── GIVEN DATA

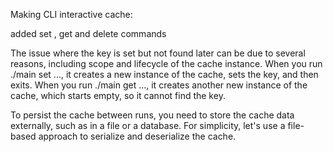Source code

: 
Making CLI interactive cache:

added set , get and delete commands 


The issue where the key is set but not found later can be due to several reasons, including scope and lifecycle of the cache instance. When you run ./main set ..., it creates a new instance of the cache, sets the key, and then exits. When you run ./main get ..., it creates another new instance of the cache, which starts empty, so it cannot find the key.

To persist the cache between runs, you need to store the cache data externally, such as in a file or a database. For simplicity, let's use a file-based approach to serialize and deserialize the cache.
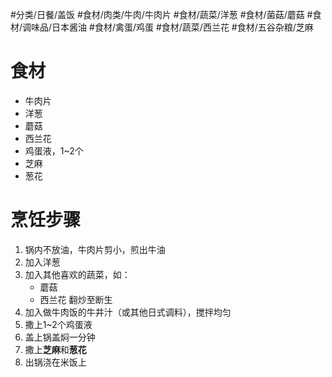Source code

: #分类/日餐/盖饭 #食材/肉类/牛肉/牛肉片 #食材/蔬菜/洋葱 #食材/菌菇/蘑菇 #食材/调味品/日本酱油 #食材/禽蛋/鸡蛋 #食材/蔬菜/西兰花 #食材/五谷杂粮/芝麻

# 食材
- 牛肉片
- 洋葱
- 蘑菇
- 西兰花
- 鸡蛋液，1~2个
- 芝麻
- 葱花
# 烹饪步骤
1. 锅内不放油，牛肉片剪小，煎出牛油
2. 加入洋葱
3. 加入其他喜欢的蔬菜，如：
   - 蘑菇
   - 西兰花
	翻炒至断生
4. 加入做牛肉饭的牛井汁（或其他日式调料），搅拌均匀
5. 撒上1~2个鸡蛋液
6. 盖上锅盖焖一分钟
7. 撒上**芝麻**和**葱花**
8. 出锅浇在米饭上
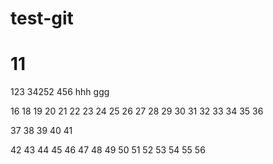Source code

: # test-git
# 11
123
34252
456
hhh
ggg

16
18
19
20
21
22
23
24
25
26
27
28
29
30
31
32
33
34
35
36

37
38
39
40
41

42
43
44
45
46
47
48
49
50
51
52
53
54
55
56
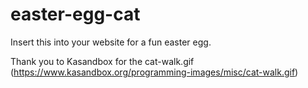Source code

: # easter-egg-cat
Insert this into your website for a fun easter egg.

Thank you to Kasandbox for the cat-walk.gif (https://www.kasandbox.org/programming-images/misc/cat-walk.gif)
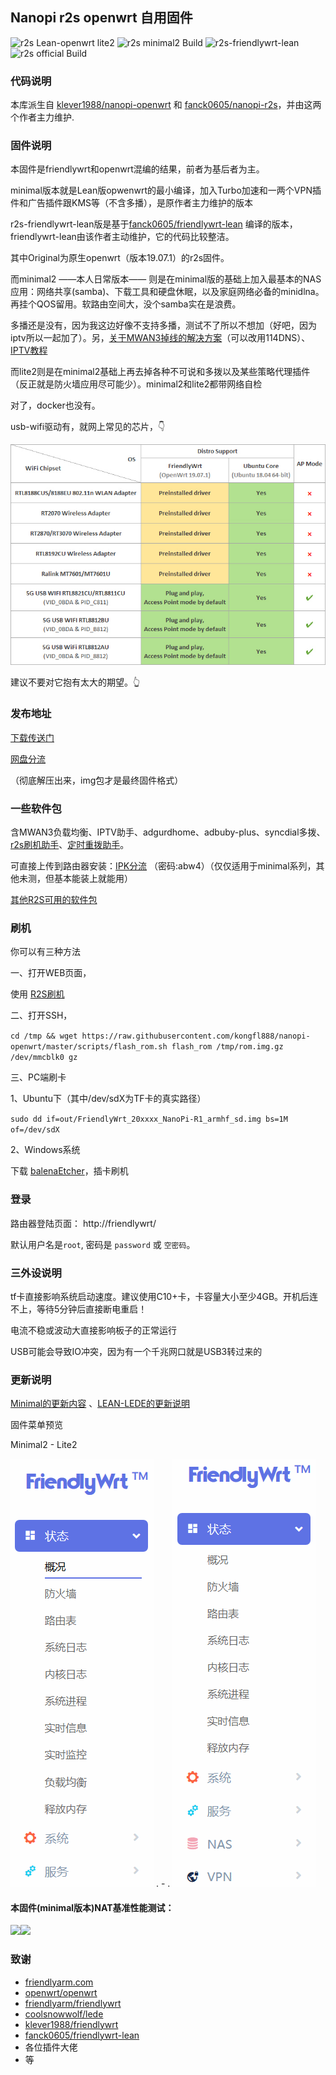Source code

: ## Nanopi r2s openwrt 自用固件

![r2s Lean-openwrt lite2](https://github.com/kongfl888/nanopi-openwrt/workflows/r2s%20Lean-openwrt%20lite2/badge.svg) ![r2s minimal2 Build](https://github.com/kongfl888/nanopi-openwrt/workflows/r2s%20Lean-openwrt%20minimal2/badge.svg) ![r2s-friendlywrt-lean](https://github.com/kongfl888/nanopi-openwrt/workflows/r2s-friendlywrt-lean/badge.svg)  ![r2s official Build](https://github.com/kongfl888/nanopi-openwrt/workflows/r2s%20%E5%AE%98%E7%89%88friendlywrt/badge.svg) 

### 代码说明

本库派生自 [klever1988/nanopi-openwrt](https://github.com/klever1988/nanopi-openwrt) 和 [fanck0605/nanopi-r2s](https://github.com/fanck0605/nanopi-r2s)，并由这两个作者主力维护.

### 固件说明

本固件是friendlywrt和openwrt混编的结果，前者为基后者为主。

minimal版本就是Lean版opwenwrt的最小编译，加入Turbo加速和一两个VPN插件和广告插件跟KMS等（不含多播），是原作者主力维护的版本

r2s-friendlywrt-lean版是基于[fanck0605/friendlywrt-lean](https://github.com/fanck0605/friendlywrt-lean) 编译的版本，friendlywrt-lean由该作者主动维护，它的代码比较整洁。

其中Original为原生openwrt（版本19.07.1）的r2s固件。

而minimal2 ——本人日常版本—— 则是在minimal版的基础上加入最基本的NAS应用：网络共享(samba)、下载工具和硬盘休眠，以及家庭网络必备的minidlna。再挂个QOS留用。软路由空间大，没个samba实在是浪费。

多播还是没有，因为我这边好像不支持多播，测试不了所以不想加（好吧，因为iptv所以一起加了）。另，[关于MWAN3掉线的解决方案](https://koolshare.cn/thread-150601-1-1.html)（可以改用114DNS）、[IPTV教程](https://github.com/riverscn/openwrt-iptvhelper/blob/master/README.md)

而lite2则是在minimal2基础上再去掉各种不可说和多拨以及某些策略代理插件（反正就是防火墙应用尽可能少）。minimal2和lite2都带网络自检

对了，docker也没有。

usb-wifi驱动有，就网上常见的芯片，👇

![支持列表](./assets/R2swrt-usbwifi-08.jpg)

建议不要对它抱有太大的期望。👆

### 发布地址

[下载传送门](https://github.com/kongfl888/nanopi-openwrt/releases)

[网盘分流](https://github.com/kongfl888/nanopi-openwrt/blob/master/README.txt)

（彻底解压出来，img包才是最终固件格式）

### 一些软件包

含MWAN3负载均衡、IPTV助手、adgurdhome、adbuby-plus、syncdial多拨、[r2s刷机助手](https://github.com/kongfl888/luci-app-r2sflasher/releases)、[定时重拨助手](https://github.com/kongfl888/luci-app-autorewan/releases)。

可直接上传到路由器安装：[IPK分流](https://kongfl888.lanzous.com/b04sj203c) （密码:abw4）（仅仅适用于minimal系列，其他未测，但基本能装上就能用）

[其他R2S可用的软件包](https://github.com/kongfl888/r2s-openwrt-packages/blob/master/README.md)

### 刷机

你可以有三种方法

一、打开WEB页面，
	
使用 [R2S刷机](https://github.com/kongfl888/luci-app-r2sflasher/releases)

二、打开SSH，

``cd /tmp && wget https://raw.githubusercontent.com/kongfl888/nanopi-openwrt/master/scripts/flash_rom.sh
flash_rom /tmp/rom.img.gz /dev/mmcblk0 gz``

三、PC端刷卡

1、Ubuntu下（其中/dev/sdX为TF卡的真实路径）

``sudo dd if=out/FriendlyWrt_20xxxx_NanoPi-R1_armhf_sd.img bs=1M of=/dev/sdX``

2、Windows系统

下载 [balenaEtcher](http://www.ksite.xyz/contents/balena-etcher.html)，插卡刷机
    
### 登录

路由器登陆页面： http://friendlywrt/

默认用户名是``root``, 密码是 ``password`` 或 ``空密码``。

### 三外设说明

tf卡直接影响系统启动速度。建议使用C10+卡，卡容量大小至少4GB。开机后连不上，等待5分钟后直接断电重启！

电流不稳或波动大直接影响板子的正常运行

USB可能会导致IO冲突，因为有一个千兆网口就是USB3转过来的

### 更新说明

[Minimal的更新内容](https://github.com/klever1988/nanopi-openwrt/blob/master/CHANGELOG.md) 、[LEAN-LEDE的更新说明](https://github.com/coolsnowwolf/lede/commits/master)

固件菜单预览

Minimal2  -  Lite2

![Minimal2.gif](./assets/mini2.gif) .  -  . ![Lite2.gif](./assets/lite2.gif)

#### 本固件(minimal版本)NAT基准性能测试：

<img src="https://github.com/klever1988/nanopi-openwrt/raw/master/assets/NAT.jpg" width="600" /><img src="https://raw.githubusercontent.com/klever1988/nanopi-openwrt/master/assets/Acc.jpg" width="250" />

### 致谢

- [friendlyarm.com](http://wiki.friendlyarm.com/wiki/index.php/How_to_Build_FriendlyWrt/zh)
- [openwrt/openwrt](https://github.com/openwrt/openwrt)
- [friendlyarm/friendlywrt](https://github.com/friendlyarm/friendlywrt)
- [coolsnowwolf/lede](https://github.com/coolsnowwolf/lede)
- [klever1988/friendlywrt ](https://github.com/klever1988/friendlywrt)
- [fanck0605/friendlywrt-lean](https://github.com/fanck0605/friendlywrt-lean)
- 各位插件大佬
- 等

────

**GOAL OF THE EXERCISE**:
Copy out, in full, each line above that has the word "html" in it.

**PROBLEM SOLUTION**:
多播还是没有，因为我这边好像不支持多播，测试不了所以不想加（好吧，因为iptv所以一起加了）。另，[关于MWAN3掉线的解决方案](https://koolshare.cn/thread-150601-1-1.html)（可以改用114DNS）、[IPTV教程](https://github.com/riverscn/openwrt-iptvhelper/blob/master/README.md)
下载 [balenaEtcher](http://www.ksite.xyz/contents/balena-etcher.html)，插卡刷机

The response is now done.